Why is the grid-only approach no longer the dominant narrative?

The arithmetic of centralised electrification in the DRC is sobering. The World Bank estimates that bringing grid power to all provincial capitals alone through a mix of mid-sized hydro and solar plants would require roughly $10.5 billion in capital expenditure. Solar home systems for the remainder would add another $3.3 billion. At current deployment rates, 84 million Congolese could still be without electricity by 2030. These figures expose a hard truth: Congo’s national grid, in its current form, cannot close the access gap fast enough or cheaply enough.

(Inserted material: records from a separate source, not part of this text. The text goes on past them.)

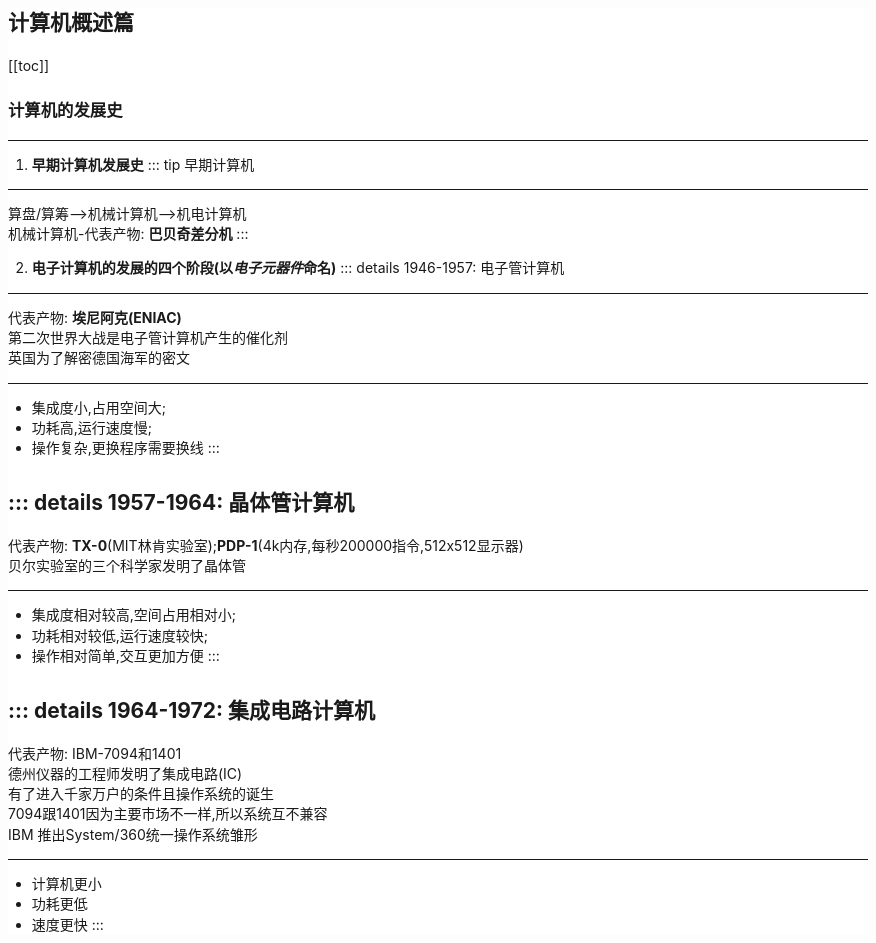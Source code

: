 ## 计算机概述篇

[[toc]]

### 计算机的发展史
-----
  1. **早期计算机发展史**
  ::: tip 早期计算机
  -----
  算盘/算筹-->机械计算机-->机电计算机  
  机械计算机-代表产物: **巴贝奇差分机**
  :::

  2. **电子计算机的发展的四个阶段(以*电子元器件*命名)**
  ::: details 1946-1957: 电子管计算机
  -----
  代表产物: **埃尼阿克(ENIAC)**  
  第二次世界大战是电子管计算机产生的催化剂  
  英国为了解密德国海军的密文  
  
  -----
  
  - 集成度小,占用空间大;
  - 功耗高,运行速度慢;
  - 操作复杂,更换程序需要换线
  :::

  ::: details 1957-1964: 晶体管计算机
  -----
  代表产物: **TX-0**(MIT林肯实验室);**PDP-1**(4k内存,每秒200000指令,512x512显示器)  
  贝尔实验室的三个科学家发明了晶体管 

  -----
  - 集成度相对较高,空间占用相对小;
  - 功耗相对较低,运行速度较快;
  - 操作相对简单,交互更加方便
  :::

  ::: details 1964-1972: 集成电路计算机
  -----
  代表产物: IBM-7094和1401  
  德州仪器的工程师发明了集成电路(IC)   
  有了进入千家万户的条件且操作系统的诞生  
  7094跟1401因为主要市场不一样,所以系统互不兼容  
  IBM 推出System/360统一操作系统雏形  

  -----
  - 计算机更小
  - 功耗更低
  - 速度更快
  :::
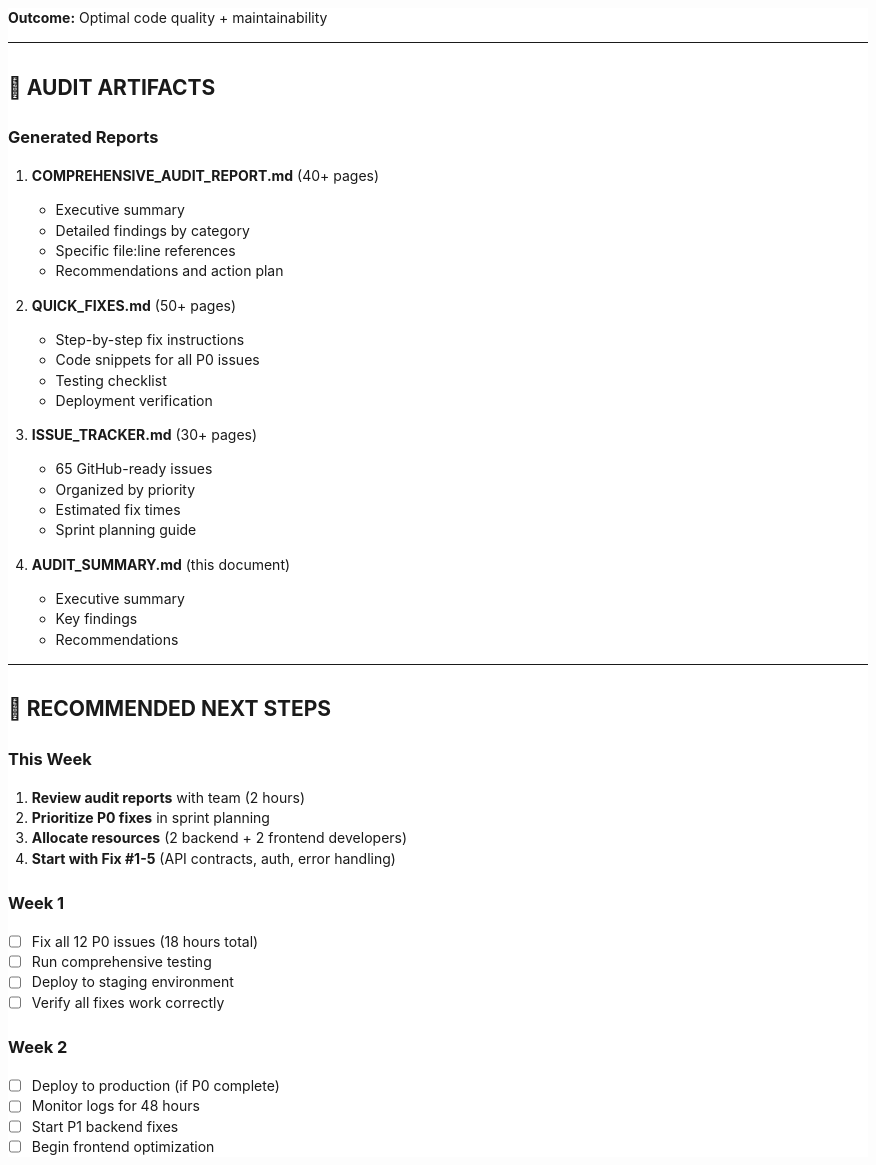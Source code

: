 **Outcome:** Optimal code quality + maintainability

---

## 📁 AUDIT ARTIFACTS

### Generated Reports
1. **COMPREHENSIVE_AUDIT_REPORT.md** (40+ pages)
   - Executive summary
   - Detailed findings by category
   - Specific file:line references
   - Recommendations and action plan

2. **QUICK_FIXES.md** (50+ pages)
   - Step-by-step fix instructions
   - Code snippets for all P0 issues
   - Testing checklist
   - Deployment verification

3. **ISSUE_TRACKER.md** (30+ pages)
   - 65 GitHub-ready issues
   - Organized by priority
   - Estimated fix times
   - Sprint planning guide

4. **AUDIT_SUMMARY.md** (this document)
   - Executive summary
   - Key findings
   - Recommendations

---

## 🎯 RECOMMENDED NEXT STEPS

### This Week
1. **Review audit reports** with team (2 hours)
2. **Prioritize P0 fixes** in sprint planning
3. **Allocate resources** (2 backend + 2 frontend developers)
4. **Start with Fix #1-5** (API contracts, auth, error handling)

### Week 1
- [ ] Fix all 12 P0 issues (18 hours total)
- [ ] Run comprehensive testing
- [ ] Deploy to staging environment
- [ ] Verify all fixes work correctly

### Week 2
- [ ] Deploy to production (if P0 complete)
- [ ] Monitor logs for 48 hours
- [ ] Start P1 backend fixes
- [ ] Begin frontend optimization
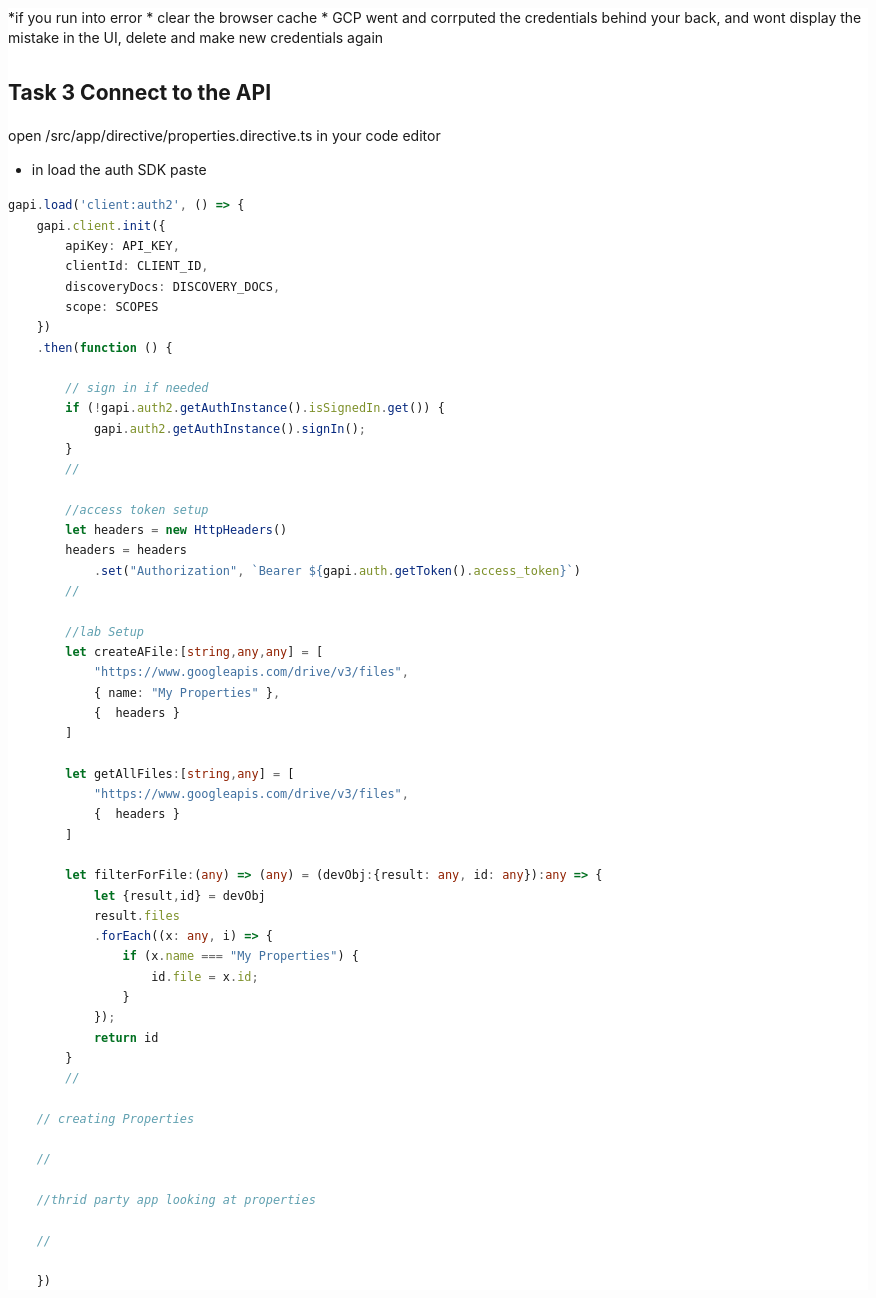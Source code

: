 *if you run into error 
    * clear the browser cache
    * GCP went and corrputed the credentials behind your back, and wont display the mistake in the UI, delete and make new credentials again

## Task 3 Connect to the API

open /src/app/directive/properties.directive.ts in your code editor
* in load the auth SDK paste
```ts
gapi.load('client:auth2', () => {
    gapi.client.init({
        apiKey: API_KEY,
        clientId: CLIENT_ID,
        discoveryDocs: DISCOVERY_DOCS,
        scope: SCOPES
    })
    .then(function () {

        // sign in if needed
        if (!gapi.auth2.getAuthInstance().isSignedIn.get()) {
            gapi.auth2.getAuthInstance().signIn();
        }
        //

        //access token setup
        let headers = new HttpHeaders()
        headers = headers
            .set("Authorization", `Bearer ${gapi.auth.getToken().access_token}`)
        //

        //lab Setup
        let createAFile:[string,any,any] = [
            "https://www.googleapis.com/drive/v3/files",
            { name: "My Properties" },
            {  headers }
        ]

        let getAllFiles:[string,any] = [
            "https://www.googleapis.com/drive/v3/files",
            {  headers }
        ]

        let filterForFile:(any) => (any) = (devObj:{result: any, id: any}):any => {
            let {result,id} = devObj
            result.files
            .forEach((x: any, i) => {
                if (x.name === "My Properties") {
                    id.file = x.id;
                }
            });
            return id
        }
        //

    // creating Properties

    //

    //thrid party app looking at properties

    //

    })
```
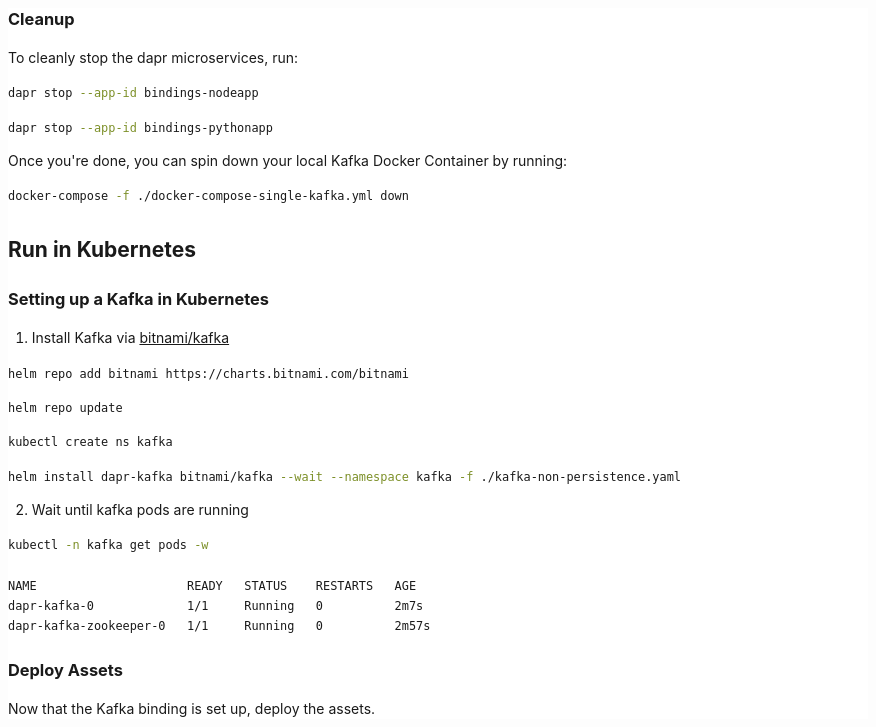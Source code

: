 ### Cleanup

To cleanly stop the dapr microservices, run:



```bash
dapr stop --app-id bindings-nodeapp
```

```bash
dapr stop --app-id bindings-pythonapp
```

Once you're done, you can spin down your local Kafka Docker Container by running:

```bash
docker-compose -f ./docker-compose-single-kafka.yml down
```



## Run in Kubernetes

### Setting up a Kafka in Kubernetes

1. Install Kafka via [bitnami/kafka](https://bitnami.com/stack/kafka/helm)




```bash
helm repo add bitnami https://charts.bitnami.com/bitnami
```

```bash
helm repo update
```

```bash
kubectl create ns kafka
```

```bash
helm install dapr-kafka bitnami/kafka --wait --namespace kafka -f ./kafka-non-persistence.yaml
```



2. Wait until kafka pods are running

```bash
kubectl -n kafka get pods -w

NAME                     READY   STATUS    RESTARTS   AGE
dapr-kafka-0             1/1     Running   0          2m7s
dapr-kafka-zookeeper-0   1/1     Running   0          2m57s
```

### Deploy Assets

Now that the Kafka binding is set up, deploy the assets.
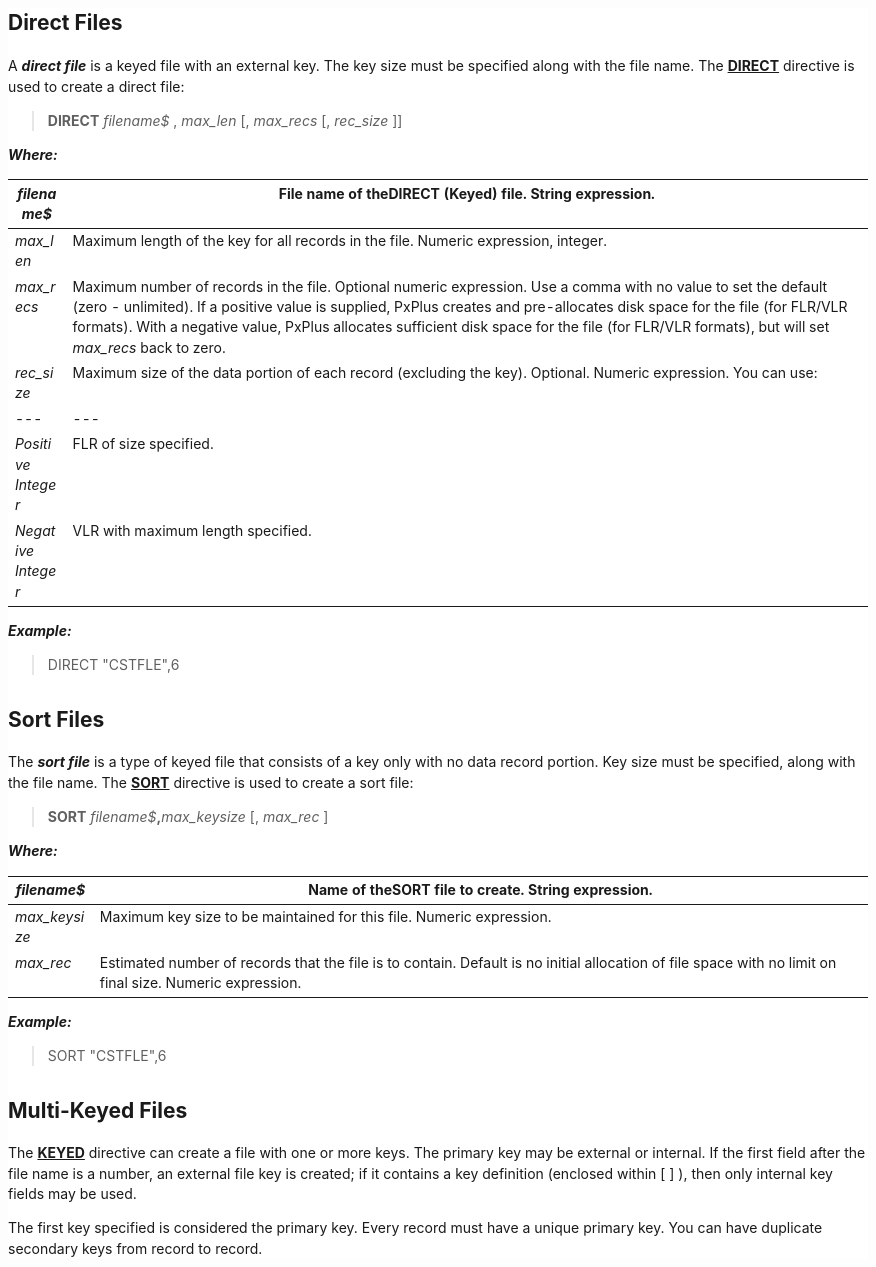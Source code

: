 ##  Direct Files

A **_direct file_** is a keyed file with an external key. The key size must be specified along with the file name. The **[DIRECT](../../../directives/direct.md)** directive is used to create a direct file:

> **DIRECT** _filename$_ , _max_len_ [, _max_recs_ [, _rec_size_ ]]

**_Where:_**

_filename$_ |  File name of the**DIRECT** (Keyed) file. String expression.  
---|---  
_max_len_ |  Maximum length of the key for all records in the file. Numeric expression, integer.  
_max_recs_ |  Maximum number of records in the file. Optional numeric expression. Use a comma with no value to set the default (zero - unlimited). If a positive value is supplied, PxPlus creates and pre-allocates disk space for the file (for FLR/VLR formats). With a negative value, PxPlus allocates sufficient disk space for the file (for FLR/VLR formats), but will set _max_recs_ back to zero.  
_rec_size_ |  Maximum size of the data portion of each record (excluding the key). Optional. Numeric expression. You can use: |  _No Value_ |  Default is VLR with maximum size of 256.  
---|---  
_Positive Integer_ |  FLR of size specified.  
_Negative Integer_ |  VLR with maximum length specified.  
  
**_Example:_**

> DIRECT "CSTFLE",6

##  Sort Files

The **_sort file_** is a type of keyed file that consists of a key only with no data record portion. Key size must be specified, along with the file name. The **[SORT](../../../directives/sort.md)** directive is used to create a sort file:

> **SORT** _filename$_**,**_max_keysize_ [, _max_rec_ ]

**_Where:_**

_filename$_ |  Name of the**SORT** file to create. String expression.  
---|---  
_max_keysize_ |  Maximum key size to be maintained for this file. Numeric expression.  
_max_rec_ |  Estimated number of records that the file is to contain. Default is no initial allocation of file space with no limit on final size. Numeric expression.  
  
**_Example:_**

> SORT "CSTFLE",6

##  Multi-Keyed Files

The **[KEYED](../../../directives/keyed.md)** directive can create a file with one or more keys. The primary key may be external or internal. If the first field after the file name is a number, an external file key is created; if it contains a key definition (enclosed within [ ] ), then only internal key fields may be used.

The first key specified is considered the primary key. Every record must have a unique primary key. You can have duplicate secondary keys from record to record.
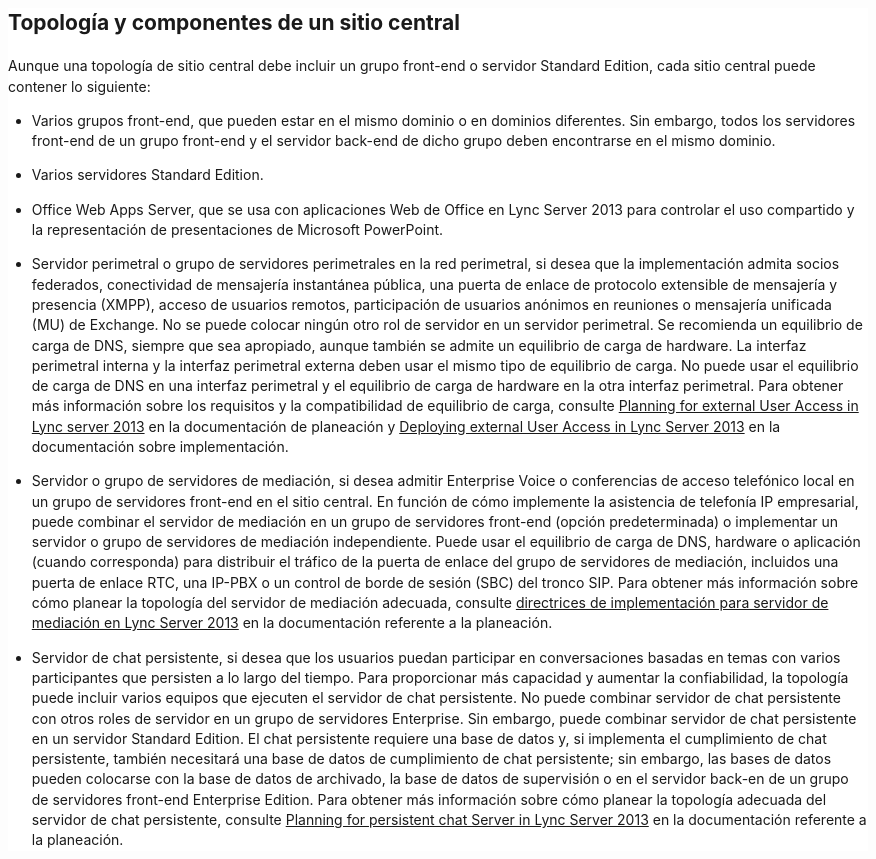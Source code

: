 <div>

## <a name="central-site-topologies-and-components-on-premises"></a>Topología y componentes de un sitio central

Aunque una topología de sitio central debe incluir un grupo front-end o servidor Standard Edition, cada sitio central puede contener lo siguiente:

  - Varios grupos front-end, que pueden estar en el mismo dominio o en dominios diferentes. Sin embargo, todos los servidores front-end de un grupo front-end y el servidor back-end de dicho grupo deben encontrarse en el mismo dominio.

  - Varios servidores Standard Edition.

  - Office Web Apps Server, que se usa con aplicaciones Web de Office en Lync Server 2013 para controlar el uso compartido y la representación de presentaciones de Microsoft PowerPoint.

  - Servidor perimetral o grupo de servidores perimetrales en la red perimetral, si desea que la implementación admita socios federados, conectividad de mensajería instantánea pública, una puerta de enlace de protocolo extensible de mensajería y presencia (XMPP), acceso de usuarios remotos, participación de usuarios anónimos en reuniones o mensajería unificada (MU) de Exchange. No se puede colocar ningún otro rol de servidor en un servidor perimetral. Se recomienda un equilibrio de carga de DNS, siempre que sea apropiado, aunque también se admite un equilibrio de carga de hardware. La interfaz perimetral interna y la interfaz perimetral externa deben usar el mismo tipo de equilibrio de carga. No puede usar el equilibrio de carga de DNS en una interfaz perimetral y el equilibrio de carga de hardware en la otra interfaz perimetral. Para obtener más información sobre los requisitos y la compatibilidad de equilibrio de carga, consulte [Planning for external User Access in Lync server 2013](lync-server-2013-planning-for-external-user-access.md) en la documentación de planeación y [Deploying external User Access in Lync Server 2013](lync-server-2013-deploying-external-user-access.md) en la documentación sobre implementación.

  - Servidor o grupo de servidores de mediación, si desea admitir Enterprise Voice o conferencias de acceso telefónico local en un grupo de servidores front-end en el sitio central. En función de cómo implemente la asistencia de telefonía IP empresarial, puede combinar el servidor de mediación en un grupo de servidores front-end (opción predeterminada) o implementar un servidor o grupo de servidores de mediación independiente. Puede usar el equilibrio de carga de DNS, hardware o aplicación (cuando corresponda) para distribuir el tráfico de la puerta de enlace del grupo de servidores de mediación, incluidos una puerta de enlace RTC, una IP-PBX o un control de borde de sesión (SBC) del tronco SIP. Para obtener más información sobre cómo planear la topología del servidor de mediación adecuada, consulte [directrices de implementación para servidor de mediación en Lync Server 2013](lync-server-2013-deployment-guidelines-for-mediation-server.md) en la documentación referente a la planeación.

  - Servidor de chat persistente, si desea que los usuarios puedan participar en conversaciones basadas en temas con varios participantes que persisten a lo largo del tiempo. Para proporcionar más capacidad y aumentar la confiabilidad, la topología puede incluir varios equipos que ejecuten el servidor de chat persistente. No puede combinar servidor de chat persistente con otros roles de servidor en un grupo de servidores Enterprise. Sin embargo, puede combinar servidor de chat persistente en un servidor Standard Edition. El chat persistente requiere una base de datos y, si implementa el cumplimiento de chat persistente, también necesitará una base de datos de cumplimiento de chat persistente; sin embargo, las bases de datos pueden colocarse con la base de datos de archivado, la base de datos de supervisión o en el servidor back-en de un grupo de servidores front-end Enterprise Edition. Para obtener más información sobre cómo planear la topología adecuada del servidor de chat persistente, consulte [Planning for persistent chat Server in Lync Server 2013](lync-server-2013-planning-for-persistent-chat-server.md) en la documentación referente a la planeación.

Geography reinforces the economic case. The DRC spans 2.3 million square kilometres across 26 provinces, many lying hundreds of kilometres from existing transmission infrastructure. The World Bank's own mapping data shows towns like Buta, Bondo, and Watsa sitting 685 to 853 kilometres from the nearest grid connection. Yet these towns sit within 20 kilometres of measured hydro sites. When the cost of transmission extension exceeds the cost of decentralised generation, the market logic shifts. And it is shifting now.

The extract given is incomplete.